Composer and multidimensional faculty artist Du Yun was elected to the American Academy of Arts & Sciences this week alongside 250 members of the 2024 class. The artists, scholars, scientists and leaders in the new class are “recognized for their excellence and invited to uphold the Academy’s mission of engaging across disciplines and divides.”

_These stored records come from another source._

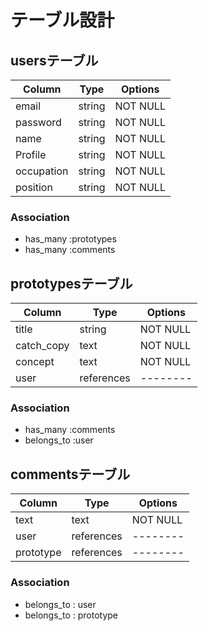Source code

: # テーブル設計

## usersテーブル

| Column    | Type   | Options  |
| --------- | ------ | -------- |
| email     | string | NOT NULL |
| password  | string | NOT NULL |
| name      | string | NOT NULL |
| Profile   | string | NOT NULL |
| occupation| string | NOT NULL |
| position  | string | NOT NULL |

### Association

- has_many :prototypes
- has_many :comments

## prototypesテーブル

| Column     | Type       | Options  |
| ---------- | ---------- | -------- |
| title      | string     | NOT NULL |
| catch_copy | text       | NOT NULL |
| concept    | text       | NOT NULL |
| user       | references | -------- |

### Association

- has_many :comments
- belongs_to :user 


## commentsテーブル

| Column    | Type       | Options  |
| --------- | ---------- | -------- |
| text      | text       | NOT NULL |
| user      | references | -------- |
| prototype | references | -------- |

### Association

- belongs_to : user
- belongs_to : prototype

“I’m very honored to receive this incredible recognition,” says Du Yun, whose Angel’s Bone received the 2017 Pulitzer Prize in Music. That opera, a potent exploration of sex trafficking and economic strife told through the harrowing experience of two fallen angels, brought to wider acclaim Du Yun’s visionary storytelling and emotional intensity, elements she’s honed in her creative output since: the opera Sweet Land (named Best New 2021 Opera by Music Critics Association of North America), chamber works (Air Glow, nominated for a Best Classical Contemporary Composition Grammy Award, 2019), orchestral works (such as the multimedia piece Where We Lost Our Shadows, performed and recorded by the Peabody Symphony Orchestra last year).

She’s picked up other prizes and awards along the way: a Guggenheim Fellowship (2018), the Berlin Prize (2021), a Creative Capital Award (2022), the Vilcek Prize in Music (2023), and the Harvard Centennial Medal (2023), to name a few. “How weird and odd to be a grownup! Enfant Terrible aside, I’m moved by the Academy’s commitment to honoring individuals from diverse fields of life, all dedicated to shaping our society,” Du Yun says. “So many fellows have been my role models and I wish I, too, could be one of the inspirations to our future generations. For now, I will still keep my own aspirations.”

The American Academy of Arts & Sciences was created in 1780 and, as stated in its charter, recognizes that the arts and sciences are “necessary to the wealth, peace, independence, and happiness of a people.” More than 14,500 members have been elected since, and the 2024 cohort includes distinguished scholars, researchers, and thinkers, as well as artists and writers exploring the diversity of life to which Du Yun refers, such as Dawoud Bey, Samuel R. Delany, Vijay Gupta, Janif Kureishi, Jhumpa Lahiri, and Walter E. Mosely.

Recently, Du Yun’s Ears of the Book, a pipa concerto co-commissioned by Carnegie Hall, Detroit Symphony Orchestra, and Philadelphia Orchestra, was premiered in New York and Detroit and slated to be performed by the Philadelphia Orchestra next season. Her new The Gates are (nearly) open, an open-air opera with a libretto by the late Beat poet ruth weiss[CQ], debuts at the Munich Biennale in June and the Austrian chamber orchestra Klangforum Wien performs Where We Lost Our Shadows at the Vienna Festival the same month. Before that, Du Yun and her avant-pop outfit OK Miss play the Bang on a Can Long Play 2024 festival over the May 3 through 5 weekend throughout Brooklyn, NY.

She also travels this summer as part of her FutureTradition initiative that brings together a team of artists, scholars with regional oral traditional artists, and practitioners to create new works.  “I’m looking forward to working with first-generation school children in the Yunnan region in China, working with the Yunnan Rainforest Conservation Foundation. We will bring together revitalizations of oral traditions in a sustainable environment.

“Last but not the least, I’m very looking forward to two recording releases with our Peabody orchestra, under Marin Alsop and Joseph Young.”